— TASK REQUIREMENTS —
Please give every line below again exactly, but not its pictures.

— DATA RECORDS —
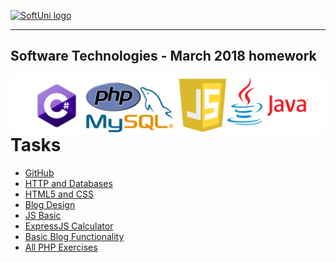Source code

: <a href="https://softuni.bg" rel="Courses">  ![SoftUni logo][logo] <a/>

[logo]: http://innovationstarterbox.bg/wp-content/uploads/2016/05/Softuni_logo_trasparent.png "SoftUni Logo"

---

## <b>Software Technologies - March 2018 homework</b>
<div>
  <img src="img/lang.png" align="left" />
</div>







---

<div>
<h1>Tasks</h1>
  <ul>
    <li>
      <a href="https://github.com/peyopeev0206/SoftUni/tree/master/Software%20Technologies/GitHub">GitHub</a>
    </li>
    <li>
      <a href="https://github.com/peyopeev0206/SoftUni/tree/master/Software%20Technologies/HTTPAndDatabases">HTTP and Databases
      </a>
    </li>
    <li>
      <a href="https://github.com/peyopeev0206/SoftUni/tree/master/Software%20Technologies/HTML5AndCSS">HTML5 and CSS</a>
    </li>
    <li>
      <a href="https://github.com/peyopeev0206/SoftUni/tree/master/Software%20Technologies/BlogDesign">Blog Design</a>
    </li>
    <li>
      <a href="https://github.com/peyopeev0206/SoftUni/tree/master/Software%20Technologies/JavaScriptBasics">JS Basic</a
    </li>
    <li>
      <a href="https://github.com/peyopeev0206/SoftUni/tree/master/Software%20Technologies/JavaScript-ExpressJS-Overview-Lab-Calculator-Skeleton">ExpressJS Calculator
      </a>
    </li>
    <li>
      <a href="https://github.com/peyopeev0206/SoftUni/tree/master/Software%20Technologies/JavaScript-Blog-basic-Functionality">Basic Blog Functionality
      </a>
    </li>
    <li>
      <a href="https://github.com/peyopeev0206/SoftUni/tree/master/Software%20Technologies/PHP">All PHP Exercises
      </a>
    </li>
  </ul>
</div>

— FINISHED EXERCISE —
Source code

: <a href="https://softuni.bg" rel="Courses">  ![SoftUni logo][logo] <a/>

[logo]: http://innovationstarterbox.bg/wp-content/uploads/2016/05/Softuni_logo_trasparent.png "SoftUni Logo"

---

## <b>Software Technologies - March 2018 homework</b>
<div>
  <img src="img/lang.png" align="left" />
</div>







---

<div>
<h1>Tasks</h1>
  <ul>
    <li>
      <a href="https://github.com/peyopeev0206/SoftUni/tree/master/Software%20Technologies/GitHub">GitHub</a>
    </li>
    <li>
      <a href="https://github.com/peyopeev0206/SoftUni/tree/master/Software%20Technologies/HTTPAndDatabases">HTTP and Databases
      </a>
    </li>
    <li>
      <a href="https://github.com/peyopeev0206/SoftUni/tree/master/Software%20Technologies/HTML5AndCSS">HTML5 and CSS</a>
    </li>
    <li>
      <a href="https://github.com/peyopeev0206/SoftUni/tree/master/Software%20Technologies/BlogDesign">Blog Design</a>
    </li>
    <li>
      <a href="https://github.com/peyopeev0206/SoftUni/tree/master/Software%20Technologies/JavaScriptBasics">JS Basic</a
    </li>
    <li>
      <a href="https://github.com/peyopeev0206/SoftUni/tree/master/Software%20Technologies/JavaScript-ExpressJS-Overview-Lab-Calculator-Skeleton">ExpressJS Calculator
      </a>
    </li>
    <li>
      <a href="https://github.com/peyopeev0206/SoftUni/tree/master/Software%20Technologies/JavaScript-Blog-basic-Functionality">Basic Blog Functionality
      </a>
    </li>
    <li>
      <a href="https://github.com/peyopeev0206/SoftUni/tree/master/Software%20Technologies/PHP">All PHP Exercises
      </a>
    </li>
  </ul>
</div>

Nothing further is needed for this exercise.